Some advocates say there should be.

Baroni said that years ago he had proposed a bill that would have barred lawmakers from working for public entities in their districts. The rule would have blocked Bryant from working for the school and for the Gloucester County Board of Social Services, where he also had a low-show job that inflated his pension.

In 2007, the liberal think tank New Jersey Policy Perspective released a report saying more than 700 elected New Jersey officials held second jobs also paid by taxpayers. The group's president, Jon Shure, said the state should review potential conflicts and bar dual-job arrangements in which there could be a conflict. The state's dual-office ban addresses only elected positions.

Shure said that his first report "hasn't gotten any traction," but that he hoped renewed attention might spur action.

"The state and its citizens will be better served if we have a good set of dos and don'ts ahead of the game and not be relying on juries and prosecutors to set these standards," Shure said.

Corzine's latest ethics plan focuses on closing loopholes in laws that limit the financial influence that government contractors and entrenched party leaders can have on campaigns. The plan would follow through on a Corzine promise and address two issues most often cited by watchdog groups and Republicans calling for reform.

It remains to be seen what parts of his plan survive in the Legislature. The state has gone through several rounds of ethics overhauls, but in each case compromises watered down the rules.

Senate President Richard J. Codey (D., Essex) has not publicly embraced Corzine's plan. Assembly Speaker Joseph J. Roberts Jr. (D., Camden) said in an interview Monday, before the Bryant verdict, that he expected action on parts of the package this year but that final approval might stretch into 2009. He said some pieces were being "fine-tuned."

Some lawmakers worry about the side effects of putting more limits on campaign contributions. If candidates cannot effectively raise money, only the super-rich who can pay for their own campaigns will be able to seek office, some argue.

Others lawmakers privately say ethics rules are a media-driven issue. Asked about their concerns, ordinary people will name the economy or taxes, not ethics, many officials say.

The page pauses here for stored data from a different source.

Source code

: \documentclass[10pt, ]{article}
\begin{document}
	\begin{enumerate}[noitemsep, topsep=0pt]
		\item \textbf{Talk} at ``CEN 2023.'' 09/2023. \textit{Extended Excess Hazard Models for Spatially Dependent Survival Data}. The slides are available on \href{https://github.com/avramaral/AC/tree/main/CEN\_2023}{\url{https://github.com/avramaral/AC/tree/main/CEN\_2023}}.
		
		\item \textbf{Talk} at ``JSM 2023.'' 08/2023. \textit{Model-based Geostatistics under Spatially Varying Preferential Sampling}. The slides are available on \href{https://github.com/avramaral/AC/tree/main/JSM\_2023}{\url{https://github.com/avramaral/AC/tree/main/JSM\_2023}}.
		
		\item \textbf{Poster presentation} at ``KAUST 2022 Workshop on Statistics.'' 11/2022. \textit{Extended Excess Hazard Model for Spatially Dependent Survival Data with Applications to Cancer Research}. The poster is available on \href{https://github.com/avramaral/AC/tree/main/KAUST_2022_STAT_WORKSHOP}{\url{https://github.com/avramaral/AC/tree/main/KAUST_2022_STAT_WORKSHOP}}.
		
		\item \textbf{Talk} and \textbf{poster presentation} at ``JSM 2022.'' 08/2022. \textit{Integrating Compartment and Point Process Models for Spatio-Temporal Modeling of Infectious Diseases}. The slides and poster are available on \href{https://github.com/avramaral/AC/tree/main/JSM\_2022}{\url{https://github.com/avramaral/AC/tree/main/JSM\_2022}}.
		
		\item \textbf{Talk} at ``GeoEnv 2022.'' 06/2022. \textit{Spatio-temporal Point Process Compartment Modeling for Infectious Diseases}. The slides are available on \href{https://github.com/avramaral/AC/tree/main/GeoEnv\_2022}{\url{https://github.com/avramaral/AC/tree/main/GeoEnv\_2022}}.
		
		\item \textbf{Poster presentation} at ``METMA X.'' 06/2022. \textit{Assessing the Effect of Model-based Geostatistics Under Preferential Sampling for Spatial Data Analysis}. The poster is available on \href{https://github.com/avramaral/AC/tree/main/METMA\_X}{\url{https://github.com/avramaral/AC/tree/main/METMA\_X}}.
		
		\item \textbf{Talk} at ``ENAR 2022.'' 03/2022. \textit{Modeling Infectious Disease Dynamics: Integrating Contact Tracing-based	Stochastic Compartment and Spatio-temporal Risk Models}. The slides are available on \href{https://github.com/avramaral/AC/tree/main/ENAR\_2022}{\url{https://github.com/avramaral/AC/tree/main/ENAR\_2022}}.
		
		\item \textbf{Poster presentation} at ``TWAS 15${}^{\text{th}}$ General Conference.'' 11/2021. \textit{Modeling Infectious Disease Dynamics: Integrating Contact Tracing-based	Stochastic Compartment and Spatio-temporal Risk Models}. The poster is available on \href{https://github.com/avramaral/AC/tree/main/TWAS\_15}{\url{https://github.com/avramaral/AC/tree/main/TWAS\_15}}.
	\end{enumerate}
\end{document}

Given the string of corruption convictions, that premise seems likely to be tested next year, especially if U.S. Attorney Christopher J. Christie runs for governor on his résumé of more than 130 corruption convictions.

On Tuesday, Christie and other Republicans used their time in the spotlight to spread the culpability for Bryant's crimes.

Christie said it was an "abomination" that Bryant had been in a position of authority, and Republican state chairman Tom Wilson said the conviction was a "black eye" on Democrats, who left Bryant in power as chair of the budget committee.

Reports in multiple newspapers had pointed out as early as 2003 that Bryant began steering money to the medical school shortly after landing a job there. It was unclear at the time that he was doing almost no work.

He remained in charge of the influential budget panel until late 2007, when a federal monitor reported that Bryant's job had virtually no responsibilities.

Codey, who chooses who chairs Senate committees, did not return a phone call yesterday seeking comment.

Republicans eyeing gubernatorial and Assembly elections next year are banking on the Bryant case to prompt movement.

Baroni said tougher penalties for officials convicted of corruption, including the automatic loss of their entire pensions, should also be part of an ethics plan.

"What you're going to see is either Trenton and the Legislature clean this up," Baroni said, "or juries and the voters will."